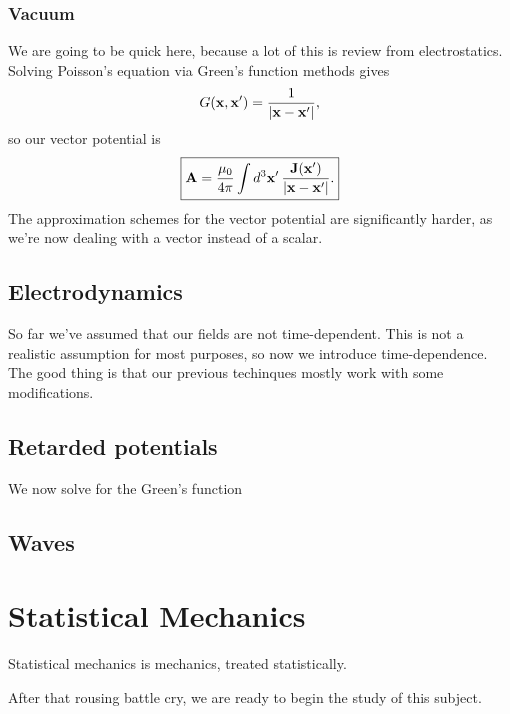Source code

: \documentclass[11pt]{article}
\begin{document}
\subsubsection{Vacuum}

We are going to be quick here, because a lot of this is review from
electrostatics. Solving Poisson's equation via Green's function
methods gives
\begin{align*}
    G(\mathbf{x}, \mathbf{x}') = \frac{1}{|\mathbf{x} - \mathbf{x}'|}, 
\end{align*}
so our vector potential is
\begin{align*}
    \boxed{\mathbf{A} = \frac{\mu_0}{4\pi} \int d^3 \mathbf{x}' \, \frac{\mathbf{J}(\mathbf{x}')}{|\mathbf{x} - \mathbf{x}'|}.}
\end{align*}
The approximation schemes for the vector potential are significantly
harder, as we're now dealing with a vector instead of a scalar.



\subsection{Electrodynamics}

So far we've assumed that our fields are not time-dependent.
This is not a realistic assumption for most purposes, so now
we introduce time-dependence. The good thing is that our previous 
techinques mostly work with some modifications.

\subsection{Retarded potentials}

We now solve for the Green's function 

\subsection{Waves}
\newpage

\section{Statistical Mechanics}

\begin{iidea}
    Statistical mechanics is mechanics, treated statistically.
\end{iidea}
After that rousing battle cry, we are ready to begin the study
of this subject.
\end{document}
◇ ◇ ◇
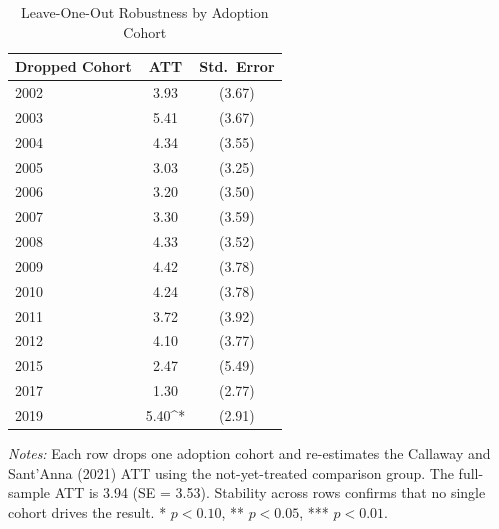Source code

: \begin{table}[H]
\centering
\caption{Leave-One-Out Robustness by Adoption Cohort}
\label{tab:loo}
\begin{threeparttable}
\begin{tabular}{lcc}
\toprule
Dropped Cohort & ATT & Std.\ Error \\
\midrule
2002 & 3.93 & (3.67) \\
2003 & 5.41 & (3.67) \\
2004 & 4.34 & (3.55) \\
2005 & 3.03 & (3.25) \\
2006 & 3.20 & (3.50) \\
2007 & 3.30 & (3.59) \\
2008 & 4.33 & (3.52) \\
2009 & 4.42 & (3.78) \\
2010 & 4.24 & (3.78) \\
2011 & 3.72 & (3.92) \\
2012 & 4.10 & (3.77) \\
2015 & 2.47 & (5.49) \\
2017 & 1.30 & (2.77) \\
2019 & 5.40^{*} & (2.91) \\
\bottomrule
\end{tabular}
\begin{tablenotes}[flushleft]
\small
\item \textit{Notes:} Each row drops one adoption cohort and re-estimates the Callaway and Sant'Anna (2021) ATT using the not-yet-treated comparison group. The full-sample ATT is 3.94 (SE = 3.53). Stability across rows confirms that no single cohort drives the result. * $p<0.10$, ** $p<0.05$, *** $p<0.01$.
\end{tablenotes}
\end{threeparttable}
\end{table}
◇ ◇ ◇
* **Assignment**
Scan the entries above for the word "that", then copy every line in which it occurs.

* **Answer to the problem**
So far we've assumed that our fields are not time-dependent.
we introduce time-dependence. The good thing is that our previous 
After that rousing battle cry, we are ready to begin the study
\item \textit{Notes:} Each row drops one adoption cohort and re-estimates the Callaway and Sant'Anna (2021) ATT using the not-yet-treated comparison group. The full-sample ATT is 3.94 (SE = 3.53). Stability across rows confirms that no single cohort drives the result. * $p<0.10$, ** $p<0.05$, *** $p<0.01$.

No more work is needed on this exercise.